Perhaps no app has mastered user loyalty quite like Duolingo, the gamified language-learning platform 34 million people a day can’t put down. Here, CEO and co-founder Luis von Ahn tells the BBC why their insistent owl works so well.
The day I started working on this story about Duolingo it seemed to be everywhere. I heard from a friend who was celebrating her 800-day Spanish practice streak on the app. I read about a journalist from The Guardian who became addicted to learning Italian. A Sri Lankan waitress in Brooklyn switched from English to Spanish when she heard my mother and I speaking, crediting Duolingo for her skills.
But my deep interest in the world’s most downloaded language-learning app truly began last year when I saw first-hand its significant impact on new migrants to the US, a country undergoing one of the largest migration waves of the decade. At some point in their long journeys, Duolingo becomes an essential tool for these people on the move.

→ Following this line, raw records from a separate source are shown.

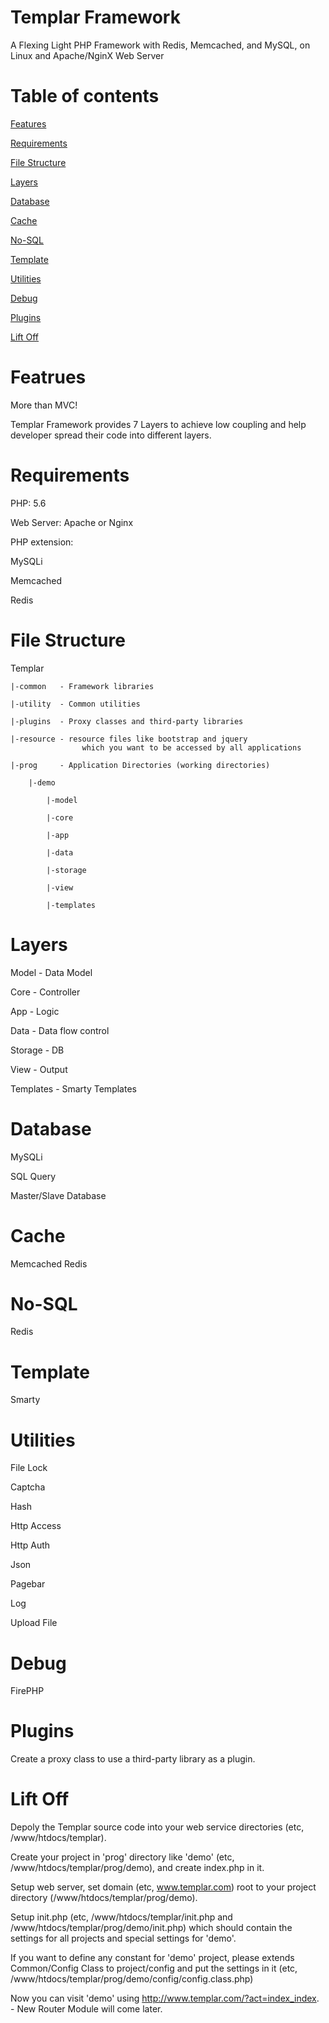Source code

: Templar Framework
=======

A Flexing Light PHP Framework with Redis, Memcached, and MySQL, on Linux and Apache/NginX Web Server

Table of contents
=======
[Features](#featrues)

[Requirements](#requirements)

[File Structure](#file-structure)

[Layers](#layers)

[Database](#database)

[Cache](#cache)

[No-SQL](#no-sql)

[Template](#template)

[Utilities](#utilities)

[Debug](#debug)

[Plugins](#plugins)

[Lift Off](#lift-off)


Featrues
======
More than MVC!

Templar Framework provides 7 Layers to achieve low coupling and help developer spread their code into different layers.


Requirements
======
PHP: 5.6

Web Server: Apache or Nginx

PHP extension:

MySQLi

Memcached

Redis


File Structure
======

Templar

	|-common   - Framework libraries
	
	|-utility  - Common utilities
	
	|-plugins  - Proxy classes and third-party libraries
	
	|-resource - resource files like bootstrap and jquery 
					which you want to be accessed by all applications
	
	|-prog     - Application Directories (working directories)
	
		|-demo
		
			|-model
			
			|-core
			
			|-app
			
			|-data
			
			|-storage 
			
			|-view
			
			|-templates

Layers
======
Model     - Data Model

Core      - Controller

App       - Logic

Data      - Data flow control

Storage   - DB 

View      - Output

Templates - Smarty Templates


Database
======
MySQLi

SQL Query

Master/Slave Database



Cache
======
Memcached
Redis


No-SQL
======
Redis


Template
======
Smarty



Utilities
======
File Lock


Captcha


Hash


Http Access


Http Auth


Json


Pagebar


Log


Upload File


Debug
======
FirePHP


Plugins
======
Create a proxy class to use a third-party library as a plugin.


Lift Off
======
Depoly the Templar source code into your web service directories (etc, /www/htdocs/templar).


Create your project in 'prog' directory like 'demo' (etc, /www/htdocs/templar/prog/demo), and create index.php in it.

Setup web server, set domain (etc, www.templar.com) root to your project directory (/www/htdocs/templar/prog/demo).

Setup init.php (etc, /www/htdocs/templar/init.php and /www/htdocs/templar/prog/demo/init.php) which should contain the settings for all projects and special settings for 'demo'.

If you want to define any constant for 'demo' project, please extends Common/Config Class to project/config and put the settings in it (etc, /www/htdocs/templar/prog/demo/config/config.class.php)

Now you can visit 'demo' using http://www.templar.com/?act=index_index. - New Router Module will come later.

John Jairo Ocampo, a former bus driver from Colombia, recalls struggling to find work in his first days in the US in 2023, when a boss at a construction site in New York City explained simply, “More English, more money.” He used Duolingo to learn. Now, the family lives in Indianapolis, and John’s wife is using the app to get along better at her job in an elementary school kitchen; she says her boss is using it, too, to learn Spanish.
The migrant experience is not foreign to Duolingo’s CEO and co-founder, Luis von Ahn, who was born and raised in Guatemala, a Central American country with over 55% of its population living in poverty.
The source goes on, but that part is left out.